### Problem
Reproduce the listing in full. Keep every character unchanged.

### Material for the task
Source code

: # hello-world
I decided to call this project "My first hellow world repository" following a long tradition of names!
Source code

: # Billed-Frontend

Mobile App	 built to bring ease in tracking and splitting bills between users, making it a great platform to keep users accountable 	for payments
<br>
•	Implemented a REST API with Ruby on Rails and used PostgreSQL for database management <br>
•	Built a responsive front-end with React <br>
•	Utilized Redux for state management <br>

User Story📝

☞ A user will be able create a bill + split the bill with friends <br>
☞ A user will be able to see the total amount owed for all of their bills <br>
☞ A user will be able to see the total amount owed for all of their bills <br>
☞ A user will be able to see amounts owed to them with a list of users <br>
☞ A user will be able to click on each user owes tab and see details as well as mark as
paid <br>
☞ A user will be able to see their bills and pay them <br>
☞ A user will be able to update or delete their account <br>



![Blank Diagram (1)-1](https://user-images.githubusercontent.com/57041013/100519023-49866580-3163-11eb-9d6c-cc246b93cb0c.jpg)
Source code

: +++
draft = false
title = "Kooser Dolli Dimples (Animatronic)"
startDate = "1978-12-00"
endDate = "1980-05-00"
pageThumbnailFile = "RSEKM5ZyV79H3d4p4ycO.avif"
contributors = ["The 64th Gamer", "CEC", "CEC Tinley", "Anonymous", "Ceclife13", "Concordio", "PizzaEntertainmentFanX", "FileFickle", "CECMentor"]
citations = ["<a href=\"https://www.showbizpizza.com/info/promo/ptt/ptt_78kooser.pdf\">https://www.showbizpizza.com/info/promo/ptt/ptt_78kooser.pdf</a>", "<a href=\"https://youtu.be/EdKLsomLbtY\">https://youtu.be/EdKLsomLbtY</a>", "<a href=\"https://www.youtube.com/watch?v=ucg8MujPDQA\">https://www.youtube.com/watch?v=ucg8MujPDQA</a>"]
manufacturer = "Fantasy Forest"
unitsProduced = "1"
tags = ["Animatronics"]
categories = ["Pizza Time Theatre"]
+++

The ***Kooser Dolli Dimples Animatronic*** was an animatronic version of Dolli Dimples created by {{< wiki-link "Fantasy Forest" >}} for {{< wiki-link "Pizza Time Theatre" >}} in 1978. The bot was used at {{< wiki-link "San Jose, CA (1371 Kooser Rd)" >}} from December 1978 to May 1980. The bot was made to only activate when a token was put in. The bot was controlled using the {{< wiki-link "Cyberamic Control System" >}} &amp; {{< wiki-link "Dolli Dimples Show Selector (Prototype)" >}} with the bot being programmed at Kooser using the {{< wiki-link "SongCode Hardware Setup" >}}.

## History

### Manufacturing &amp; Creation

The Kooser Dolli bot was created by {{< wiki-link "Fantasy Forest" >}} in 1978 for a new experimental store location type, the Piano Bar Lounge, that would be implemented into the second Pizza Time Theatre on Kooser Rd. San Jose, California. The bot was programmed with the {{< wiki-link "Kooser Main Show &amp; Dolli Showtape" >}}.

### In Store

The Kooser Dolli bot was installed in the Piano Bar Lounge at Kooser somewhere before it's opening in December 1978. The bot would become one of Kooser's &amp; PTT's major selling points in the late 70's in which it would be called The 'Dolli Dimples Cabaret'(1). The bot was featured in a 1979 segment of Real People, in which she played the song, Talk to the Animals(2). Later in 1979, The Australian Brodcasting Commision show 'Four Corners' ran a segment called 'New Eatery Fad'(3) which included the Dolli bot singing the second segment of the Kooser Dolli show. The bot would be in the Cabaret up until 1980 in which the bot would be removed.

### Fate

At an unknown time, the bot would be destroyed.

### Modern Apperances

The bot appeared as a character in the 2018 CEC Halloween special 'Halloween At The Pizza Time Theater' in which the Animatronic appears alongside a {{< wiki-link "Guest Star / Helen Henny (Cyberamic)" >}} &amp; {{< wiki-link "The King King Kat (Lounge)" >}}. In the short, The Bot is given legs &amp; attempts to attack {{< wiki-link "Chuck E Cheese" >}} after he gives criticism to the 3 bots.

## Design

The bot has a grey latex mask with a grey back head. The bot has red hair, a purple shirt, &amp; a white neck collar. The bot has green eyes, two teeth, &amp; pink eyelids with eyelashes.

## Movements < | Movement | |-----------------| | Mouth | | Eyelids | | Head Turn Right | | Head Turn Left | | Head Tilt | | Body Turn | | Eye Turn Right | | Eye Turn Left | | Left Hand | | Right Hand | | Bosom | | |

### Solution to this exercise
Source code

: # hello-world
I decided to call this project "My first hellow world repository" following a long tradition of names!
Source code

: # Billed-Frontend

Mobile App	 built to bring ease in tracking and splitting bills between users, making it a great platform to keep users accountable 	for payments
<br>
•	Implemented a REST API with Ruby on Rails and used PostgreSQL for database management <br>
•	Built a responsive front-end with React <br>
•	Utilized Redux for state management <br>

User Story📝

☞ A user will be able create a bill + split the bill with friends <br>
☞ A user will be able to see the total amount owed for all of their bills <br>
☞ A user will be able to see the total amount owed for all of their bills <br>
☞ A user will be able to see amounts owed to them with a list of users <br>
☞ A user will be able to click on each user owes tab and see details as well as mark as
paid <br>
☞ A user will be able to see their bills and pay them <br>
☞ A user will be able to update or delete their account <br>



![Blank Diagram (1)-1](https://user-images.githubusercontent.com/57041013/100519023-49866580-3163-11eb-9d6c-cc246b93cb0c.jpg)
Source code

: +++
draft = false
title = "Kooser Dolli Dimples (Animatronic)"
startDate = "1978-12-00"
endDate = "1980-05-00"
pageThumbnailFile = "RSEKM5ZyV79H3d4p4ycO.avif"
contributors = ["The 64th Gamer", "CEC", "CEC Tinley", "Anonymous", "Ceclife13", "Concordio", "PizzaEntertainmentFanX", "FileFickle", "CECMentor"]
citations = ["<a href=\"https://www.showbizpizza.com/info/promo/ptt/ptt_78kooser.pdf\">https://www.showbizpizza.com/info/promo/ptt/ptt_78kooser.pdf</a>", "<a href=\"https://youtu.be/EdKLsomLbtY\">https://youtu.be/EdKLsomLbtY</a>", "<a href=\"https://www.youtube.com/watch?v=ucg8MujPDQA\">https://www.youtube.com/watch?v=ucg8MujPDQA</a>"]
manufacturer = "Fantasy Forest"
unitsProduced = "1"
tags = ["Animatronics"]
categories = ["Pizza Time Theatre"]
+++

The ***Kooser Dolli Dimples Animatronic*** was an animatronic version of Dolli Dimples created by {{< wiki-link "Fantasy Forest" >}} for {{< wiki-link "Pizza Time Theatre" >}} in 1978. The bot was used at {{< wiki-link "San Jose, CA (1371 Kooser Rd)" >}} from December 1978 to May 1980. The bot was made to only activate when a token was put in. The bot was controlled using the {{< wiki-link "Cyberamic Control System" >}} &amp; {{< wiki-link "Dolli Dimples Show Selector (Prototype)" >}} with the bot being programmed at Kooser using the {{< wiki-link "SongCode Hardware Setup" >}}.

## History

### Manufacturing &amp; Creation

The Kooser Dolli bot was created by {{< wiki-link "Fantasy Forest" >}} in 1978 for a new experimental store location type, the Piano Bar Lounge, that would be implemented into the second Pizza Time Theatre on Kooser Rd. San Jose, California. The bot was programmed with the {{< wiki-link "Kooser Main Show &amp; Dolli Showtape" >}}.

### In Store

The Kooser Dolli bot was installed in the Piano Bar Lounge at Kooser somewhere before it's opening in December 1978. The bot would become one of Kooser's &amp; PTT's major selling points in the late 70's in which it would be called The 'Dolli Dimples Cabaret'(1). The bot was featured in a 1979 segment of Real People, in which she played the song, Talk to the Animals(2). Later in 1979, The Australian Brodcasting Commision show 'Four Corners' ran a segment called 'New Eatery Fad'(3) which included the Dolli bot singing the second segment of the Kooser Dolli show. The bot would be in the Cabaret up until 1980 in which the bot would be removed.

### Fate

At an unknown time, the bot would be destroyed.

### Modern Apperances

The bot appeared as a character in the 2018 CEC Halloween special 'Halloween At The Pizza Time Theater' in which the Animatronic appears alongside a {{< wiki-link "Guest Star / Helen Henny (Cyberamic)" >}} &amp; {{< wiki-link "The King King Kat (Lounge)" >}}. In the short, The Bot is given legs &amp; attempts to attack {{< wiki-link "Chuck E Cheese" >}} after he gives criticism to the 3 bots.

## Design

The bot has a grey latex mask with a grey back head. The bot has red hair, a purple shirt, &amp; a white neck collar. The bot has green eyes, two teeth, &amp; pink eyelids with eyelashes.

## Movements < | Movement | |-----------------| | Mouth | | Eyelids | | Head Turn Right | | Head Turn Left | | Head Tilt | | Body Turn | | Eye Turn Right | | Eye Turn Left | | Left Hand | | Right Hand | | Bosom | | |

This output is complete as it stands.